I think there is a track that goes directly into the racecourse from the back corner.


----------



## Canalsman (Jun 8, 2017)

Thanks for the update.

I think it is prudent to remove this from the POIs.


----------



## regnarts (Jun 8, 2017)

I was hoping someone may come along knowing the land owners or even if locals are being over protective.
Seems a shame to lose it, the car park could still be used during the day.


----------



## izwozral (Jun 8, 2017)

At least it was a polite letter. I would have moved on also.


----------



## oldish hippy (Jun 9, 2017)

just surprised at the letter heading no phone number no contact details etc looks like  a home made jobbie


----------



## regnarts (Jun 9, 2017)

That's what I think too Oldhippy, just wish I had seen them sneaking in when was away.:ninja:


----------



## yorkslass (Jun 9, 2017)

oldish hippy said:


> just surprised at the letter heading no phone number no contact details etc looks like  a home made jobbie



I didn't notice that Hippy, and yes, it is strange. Makes you wonder if it is homemade.


----------



## Deleted member 5816 (Jun 9, 2017)

Why should there be a phone number supplied on an obviously friendly reminder that you are parked on private land with a no overnight restriction, it is obvious it is private land.

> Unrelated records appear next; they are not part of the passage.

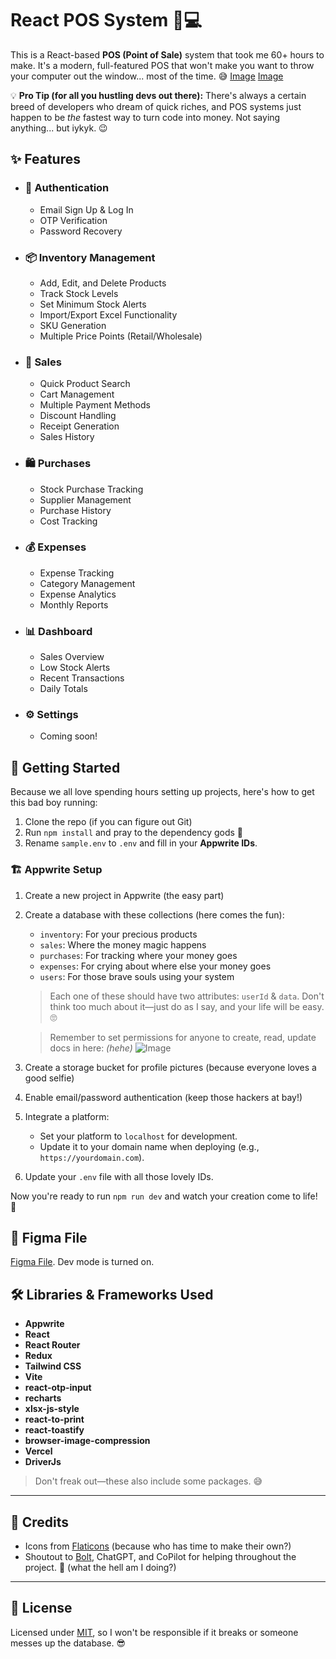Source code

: # React POS System 🛒💻

This is a React-based **POS (Point of Sale)** system that took me 60+ hours to make. It's a modern, full-featured POS that won't make you want to throw your computer out the window... most of the time. 😅
[Image](https://cloud-d37m60xud-hack-club-bot.vercel.app/0image.png)
[Image](https://cloud-d37m60xud-hack-club-bot.vercel.app/0image.png)

💡 **Pro Tip (for all you hustling devs out there):** There's always a certain breed of developers who dream of quick riches, and POS systems just happen to be _the_ fastest way to turn code into money. Not saying anything... but iykyk. 😉

## ✨ Features

- ### 🔐 Authentication

  - Email Sign Up & Log In
  - OTP Verification
  - Password Recovery

- ### 📦 Inventory Management

  - Add, Edit, and Delete Products
  - Track Stock Levels
  - Set Minimum Stock Alerts
  - Import/Export Excel Functionality
  - SKU Generation
  - Multiple Price Points (Retail/Wholesale)

- ### 💸 Sales

  - Quick Product Search
  - Cart Management
  - Multiple Payment Methods
  - Discount Handling
  - Receipt Generation
  - Sales History

- ### 🛍 Purchases

  - Stock Purchase Tracking
  - Supplier Management
  - Purchase History
  - Cost Tracking

- ### 💰 Expenses

  - Expense Tracking
  - Category Management
  - Expense Analytics
  - Monthly Reports

- ### 📊 Dashboard
  - Sales Overview
  - Low Stock Alerts
  - Recent Transactions
  - Daily Totals
- ### ⚙ Settings
  - Coming soon!

## 🚀 Getting Started

Because we all love spending hours setting up projects, here's how to get this bad boy running:

1. Clone the repo (if you can figure out Git)
2. Run `npm install` and pray to the dependency gods 🙏
3. Rename `sample.env` to `.env` and fill in your **Appwrite IDs**.

### 🏗️ Appwrite Setup

1. Create a new project in Appwrite (the easy part)
2. Create a database with these collections (here comes the fun):

   - `inventory`: For your precious products
   - `sales`: Where the money magic happens
   - `purchases`: For tracking where your money goes
   - `expenses`: For crying about where else your money goes
   - `users`: For those brave souls using your system

   > Each one of these should have two attributes: `userId` & `data`. Don't think too much about it—just do as I say, and your life will be easy. 🙄

   > Remember to set permissions for anyone to create, read, update docs in here: _(hehe)_ ![Image](https://cloud-jcxpgyc4g-hack-club-bot.vercel.app/0image.png)

3. Create a storage bucket for profile pictures (because everyone loves a good selfie)
4. Enable email/password authentication (keep those hackers at bay!)
5. Integrate a platform:
   - Set your platform to `localhost` for development.
   - Update it to your domain name when deploying (e.g., `https://yourdomain.com`).
6. Update your `.env` file with all those lovely IDs.

Now you're ready to run `npm run dev` and watch your creation come to life! 🎉

## 🎨 Figma File

[Figma File](https://www.figma.com/design/Jg0Cp8zg8F97PQq1xwd1c9/POS-system?node-id=0-1&m=dev&t=QzyM9ngsWeXjcnLJ-1). Dev mode is turned on.

## 🛠️ Libraries & Frameworks Used

- **Appwrite**
- **React**
- **React Router**
- **Redux**
- **Tailwind CSS**
- **Vite**
- **react-otp-input**
- **recharts**
- **xlsx-js-style**
- **react-to-print**
- **react-toastify**
- **browser-image-compression**
- **Vercel**
- **DriverJs**

> Don't freak out—these also include some packages. 😅

---

## 🙌 Credits

- Icons from [Flaticons](https://www.flaticon.com) (because who has time to make their own?)
- Shoutout to [Bolt](https://bolt.new), ChatGPT, and CoPilot for helping throughout the project. 🤝 (what the hell am I doing?)

---

## 📜 License

Licensed under [MIT](/LICENSE), so I won't be responsible if it breaks or someone messes up the database. 😎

Too many of the POI are listed without checks on what seems to be private land.

Alf



oldish hippy said:


> just surprised at the letter heading no phone number no contact details etc looks like  a home made jobbie


----------



## Wooie1958 (Jun 9, 2017)

Alf said:


> Why should there be a phone number supplied on an obviously friendly reminder that you are parked on private land with a no overnight restriction, it is obvious it is private land.
> 
> Too many of the POI are listed without checks on what seems to be private land.
> 
> Alf





Seconded     :wave:


----------



## oldish hippy (Jun 9, 2017)

Alf said:


> Why should there be a phone number supplied on an obviously friendly reminder that you are parked on private land with a no overnight restriction, it is obvious it is private land.
> 
> Too many of the POI are listed without checks on what seems to be private land.
> 
> ...


just thought why would company print out two lots of stationery one for notes and what if you had broken down and needed to come yact


----------



## alcam (Jun 9, 2017)

Alf said:


> Why should there be a phone number supplied on an obviously friendly reminder that you are parked on private land with a no overnight restriction, it is obvious it is private land.
> 
> Too many of the POI are listed without checks on what seems to be private land.
> 
> Alf



If it was an official letterhead it would have contact details . Surely the question is why wasn't there contact details ?


----------



## Canalsman (Jun 9, 2017)

Alf said:


> Too many of the POI are listed without checks on what seems to be private land.
> 
> Alf



This isn't true - there are very few that are on private land as far as I'm aware.

The overwhelming majority of POIs are roadside, or in clearly marked car parks very few of which are private.

All POI submissions are checked very carefully by me before inclusion, and I often seek clarification from the person making the suggestion.

If in doubt, I do not add them ...


----------